# GH



## Toby2 (Jun 16, 2018)

Do customers get charged when they cancel an order? Also how kindly does GH take to dropped blocks?


----------



## GIGorJOB (Feb 29, 2020)

> *If you realize you're unable to work a block that you've scheduled, drop it as soon as possible to allow other drivers in your market to pick it up.* When you wait until the last minute to edit or drop your block, you take earning opportunities away from your fellow drivers.
> 
> A few things to remember about scheduling blocks:
> 
> ...


The above coming directly from GH.

As far as your first question, would also like to know and also if it is a Place and Pay variant, if that makes any difference?


----------



## Toby2 (Jun 16, 2018)

Ok. Got it ^. I pick up blocks because they are mostly always available. So now I know it just affects your level. I’ve been and always will be “partner”. It’s just picking a week ahead of time is difficult because life happens. Didn’t want to be deactivated because of dropped blocks.


----------



## GIGorJOB (Feb 29, 2020)

Toby2 said:


> Ok. Got it ^. I pick up blocks because they are mostly always available. So now I know it just affects your level. I've been and always will be "partner". It's just picking a week ahead of time is difficult because life happens. Didn't want to be deactivated because of dropped blocks.


For the most part but don't forget that they can remove your access to blocks for abusing it and that is at their sole discretion. People often have been deactivated for reasons no one can put a finger on so please don't assume that can't be why.

So as it is suggested, try to schedule blocks that you are sure you can work and if you do have to drop them, don't make it a habit and try to do so outside of 72 hours.


----------



## _Tron_ (Feb 9, 2020)

_Blocks_? Non-delivery driver asks, "This is delivery you are speaking of, yes? Because it could be mistaken for another kind of service.


----------



## Timlee252525 (Apr 14, 2020)

After you schedule your block and you choose to work that block but you keep rejecting or ignoring orders because they are low or distance is too far and decided enough is enough and toggle offline before your block end. Will this get you in trouble for deactivation?


----------



## Grubhubflub (Jun 16, 2018)

Timlee252525 said:


> After you schedule your block and you choose to work that block but you keep rejecting or ignoring orders because they are low or distance is too far and decided enough is enough and toggle offline before your block end. Will this get you in trouble for deactivation?


It would appear so.


----------



## kingcorey321 (May 20, 2018)

My comment . Yes GH diner get charged if they cancel a order .
I picked up the food before . Gh called me. Do not deliver the order was canceled . Keep the food .
I asked them they said the diner has to pay for everything and i got paid
Blocks depending where you live . Here metro detroit . They make zero difference . Its slammed all day long .
I never set up blocks .


----------



## GIGorJOB (Feb 29, 2020)

Wonder if whether you have already picked up the order is the difference in if the diner gets charged or not.

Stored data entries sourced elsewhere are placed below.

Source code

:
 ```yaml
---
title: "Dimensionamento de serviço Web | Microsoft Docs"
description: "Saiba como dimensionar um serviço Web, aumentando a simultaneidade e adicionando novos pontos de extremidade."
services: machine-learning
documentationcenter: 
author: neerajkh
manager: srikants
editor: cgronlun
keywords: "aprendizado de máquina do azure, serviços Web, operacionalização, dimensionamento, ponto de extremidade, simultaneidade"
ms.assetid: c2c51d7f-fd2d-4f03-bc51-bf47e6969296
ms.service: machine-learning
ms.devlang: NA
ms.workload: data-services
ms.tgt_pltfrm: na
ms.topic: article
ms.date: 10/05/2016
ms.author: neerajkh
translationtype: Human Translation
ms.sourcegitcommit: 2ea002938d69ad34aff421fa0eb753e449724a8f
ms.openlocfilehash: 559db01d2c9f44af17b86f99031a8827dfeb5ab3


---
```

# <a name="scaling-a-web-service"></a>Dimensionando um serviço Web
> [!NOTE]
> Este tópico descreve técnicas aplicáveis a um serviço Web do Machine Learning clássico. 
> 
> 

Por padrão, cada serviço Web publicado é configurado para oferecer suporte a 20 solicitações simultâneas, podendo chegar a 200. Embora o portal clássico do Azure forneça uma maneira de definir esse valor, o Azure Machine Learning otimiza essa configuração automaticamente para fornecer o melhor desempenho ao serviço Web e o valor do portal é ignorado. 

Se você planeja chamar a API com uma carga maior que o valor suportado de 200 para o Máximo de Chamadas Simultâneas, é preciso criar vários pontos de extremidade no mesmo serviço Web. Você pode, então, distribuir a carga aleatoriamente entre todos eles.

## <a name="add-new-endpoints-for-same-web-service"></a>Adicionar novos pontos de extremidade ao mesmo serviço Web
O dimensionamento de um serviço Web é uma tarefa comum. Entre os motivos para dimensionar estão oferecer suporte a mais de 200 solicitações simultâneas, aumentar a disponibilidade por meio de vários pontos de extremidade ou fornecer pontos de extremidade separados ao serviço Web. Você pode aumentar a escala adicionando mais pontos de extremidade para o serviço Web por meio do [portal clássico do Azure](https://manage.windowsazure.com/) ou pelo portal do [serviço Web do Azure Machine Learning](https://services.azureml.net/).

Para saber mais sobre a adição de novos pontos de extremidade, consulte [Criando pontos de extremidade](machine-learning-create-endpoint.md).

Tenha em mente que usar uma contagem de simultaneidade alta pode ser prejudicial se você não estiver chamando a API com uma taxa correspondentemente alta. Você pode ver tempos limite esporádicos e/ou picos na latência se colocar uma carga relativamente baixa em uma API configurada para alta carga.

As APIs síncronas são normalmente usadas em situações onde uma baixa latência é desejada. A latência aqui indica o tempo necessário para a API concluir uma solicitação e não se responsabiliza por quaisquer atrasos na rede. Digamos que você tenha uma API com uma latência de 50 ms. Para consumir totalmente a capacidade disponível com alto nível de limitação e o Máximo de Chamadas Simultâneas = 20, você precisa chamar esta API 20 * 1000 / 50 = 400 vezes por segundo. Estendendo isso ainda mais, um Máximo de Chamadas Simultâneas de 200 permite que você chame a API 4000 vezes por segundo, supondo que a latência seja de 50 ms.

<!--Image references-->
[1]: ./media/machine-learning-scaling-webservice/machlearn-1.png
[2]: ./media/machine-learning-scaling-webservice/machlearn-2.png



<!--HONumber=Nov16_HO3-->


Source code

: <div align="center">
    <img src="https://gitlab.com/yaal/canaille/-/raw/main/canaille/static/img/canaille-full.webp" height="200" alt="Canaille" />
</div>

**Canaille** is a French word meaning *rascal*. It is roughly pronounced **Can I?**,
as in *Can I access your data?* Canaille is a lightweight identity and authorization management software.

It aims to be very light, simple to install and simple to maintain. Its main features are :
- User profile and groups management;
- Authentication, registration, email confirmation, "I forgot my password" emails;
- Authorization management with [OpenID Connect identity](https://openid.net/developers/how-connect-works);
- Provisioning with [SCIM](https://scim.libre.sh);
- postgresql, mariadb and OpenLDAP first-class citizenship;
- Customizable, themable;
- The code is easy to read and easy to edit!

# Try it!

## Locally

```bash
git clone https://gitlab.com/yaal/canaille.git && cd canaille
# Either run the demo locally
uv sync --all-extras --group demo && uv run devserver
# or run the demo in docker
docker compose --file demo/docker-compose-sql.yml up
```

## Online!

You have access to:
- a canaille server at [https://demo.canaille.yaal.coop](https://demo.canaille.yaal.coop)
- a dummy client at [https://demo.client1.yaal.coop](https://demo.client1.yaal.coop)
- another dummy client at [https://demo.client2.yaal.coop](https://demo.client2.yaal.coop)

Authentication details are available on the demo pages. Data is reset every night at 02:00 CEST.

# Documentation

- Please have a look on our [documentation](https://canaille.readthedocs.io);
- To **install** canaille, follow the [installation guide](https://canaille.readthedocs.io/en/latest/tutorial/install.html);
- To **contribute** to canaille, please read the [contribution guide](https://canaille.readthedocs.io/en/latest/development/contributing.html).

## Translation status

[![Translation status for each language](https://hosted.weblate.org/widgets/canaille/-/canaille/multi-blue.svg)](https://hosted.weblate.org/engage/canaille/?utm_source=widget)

Imagine there has to be some situations that are on a case by case basis. Such as restaurant doesn't have something or if the order is taking too long to arrive.

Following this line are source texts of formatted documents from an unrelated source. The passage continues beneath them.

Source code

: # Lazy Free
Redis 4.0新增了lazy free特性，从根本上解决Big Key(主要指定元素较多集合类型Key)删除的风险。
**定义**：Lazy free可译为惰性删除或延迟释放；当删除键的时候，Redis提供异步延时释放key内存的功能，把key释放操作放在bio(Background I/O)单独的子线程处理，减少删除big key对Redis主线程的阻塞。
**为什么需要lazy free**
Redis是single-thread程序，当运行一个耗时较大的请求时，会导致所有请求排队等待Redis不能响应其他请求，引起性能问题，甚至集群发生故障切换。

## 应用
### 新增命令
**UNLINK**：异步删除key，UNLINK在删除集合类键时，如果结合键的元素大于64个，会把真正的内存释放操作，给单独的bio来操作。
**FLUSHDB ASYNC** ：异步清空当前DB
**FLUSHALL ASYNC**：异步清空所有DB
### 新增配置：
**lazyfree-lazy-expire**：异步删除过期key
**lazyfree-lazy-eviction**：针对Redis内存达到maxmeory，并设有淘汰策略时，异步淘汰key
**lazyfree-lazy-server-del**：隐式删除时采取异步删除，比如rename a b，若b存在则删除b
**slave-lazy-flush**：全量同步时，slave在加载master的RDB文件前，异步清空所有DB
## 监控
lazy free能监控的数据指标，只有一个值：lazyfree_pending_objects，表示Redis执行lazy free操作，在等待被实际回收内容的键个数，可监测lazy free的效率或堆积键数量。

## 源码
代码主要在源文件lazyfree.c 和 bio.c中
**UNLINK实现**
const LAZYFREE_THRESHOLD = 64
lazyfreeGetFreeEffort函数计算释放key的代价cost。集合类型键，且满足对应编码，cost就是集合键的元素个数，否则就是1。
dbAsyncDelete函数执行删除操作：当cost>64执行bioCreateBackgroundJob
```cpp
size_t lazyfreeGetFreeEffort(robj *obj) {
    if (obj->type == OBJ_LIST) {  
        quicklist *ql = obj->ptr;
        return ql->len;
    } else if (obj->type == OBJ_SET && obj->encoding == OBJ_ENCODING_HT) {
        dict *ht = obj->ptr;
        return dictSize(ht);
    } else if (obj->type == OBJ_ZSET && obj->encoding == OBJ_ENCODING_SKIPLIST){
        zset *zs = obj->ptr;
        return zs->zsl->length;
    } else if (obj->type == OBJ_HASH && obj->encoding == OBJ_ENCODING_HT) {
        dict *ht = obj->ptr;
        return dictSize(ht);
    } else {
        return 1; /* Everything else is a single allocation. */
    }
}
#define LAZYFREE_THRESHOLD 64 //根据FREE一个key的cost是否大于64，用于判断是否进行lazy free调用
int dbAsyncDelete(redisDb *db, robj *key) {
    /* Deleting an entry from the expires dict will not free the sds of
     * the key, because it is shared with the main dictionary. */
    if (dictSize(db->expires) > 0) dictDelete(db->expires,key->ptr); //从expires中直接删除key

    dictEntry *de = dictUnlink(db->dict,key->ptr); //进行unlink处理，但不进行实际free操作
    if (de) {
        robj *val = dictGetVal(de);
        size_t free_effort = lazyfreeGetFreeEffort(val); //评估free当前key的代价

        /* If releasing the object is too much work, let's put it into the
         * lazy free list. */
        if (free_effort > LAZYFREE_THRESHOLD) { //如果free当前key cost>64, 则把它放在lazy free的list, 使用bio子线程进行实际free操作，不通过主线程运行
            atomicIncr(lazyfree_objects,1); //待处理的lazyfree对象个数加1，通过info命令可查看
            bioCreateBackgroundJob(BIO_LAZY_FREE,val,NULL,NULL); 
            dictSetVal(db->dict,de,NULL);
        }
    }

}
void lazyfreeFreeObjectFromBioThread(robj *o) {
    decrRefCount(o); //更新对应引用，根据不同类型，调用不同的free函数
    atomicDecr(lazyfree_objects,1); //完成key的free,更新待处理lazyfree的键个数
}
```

What does GH do with Place & Pay type orders if cancelled when the restaurant is not a partner? Do they call back or is the driver to and say sorry we need to cancel or say nothing? 

There has to be some language or policy in the partner restaurant agreement that addresses this but to the unsuspecting non partner, who might deal with a few of those a week or worse, a day. They have to be following up and demanding payment in some or many of those instances.


----------



## Toby2 (Jun 16, 2018)

Two situations. One was an O&P. No cook until 35 minutes later. Called the customer and asked if they can cancel while I called support. Got the cancellation message before I got support. Got a few bucks and moved on. What would support do in that situation? The other was an item wouldn’t be available until 40 minutes. Called the customer and mentioned they could cancel and reorder. They asked about a substitute and i said GH doesn’t look too kindly upon me doing that. Called support and the first thing they said was if I tried to get a substitution, DOH!. They called the customer and the next thing was a message for the cancellation. I guess what I’m asking is it wrong to get a customer to cancel an order. I don’t want them charged though no fault of their own.


----------



## Grubhubflub (Jun 16, 2018)

Toby2 said:


> I guess what I'm asking is it wrong to get a customer to cancel an order. I don't want them charged though no fault of their own.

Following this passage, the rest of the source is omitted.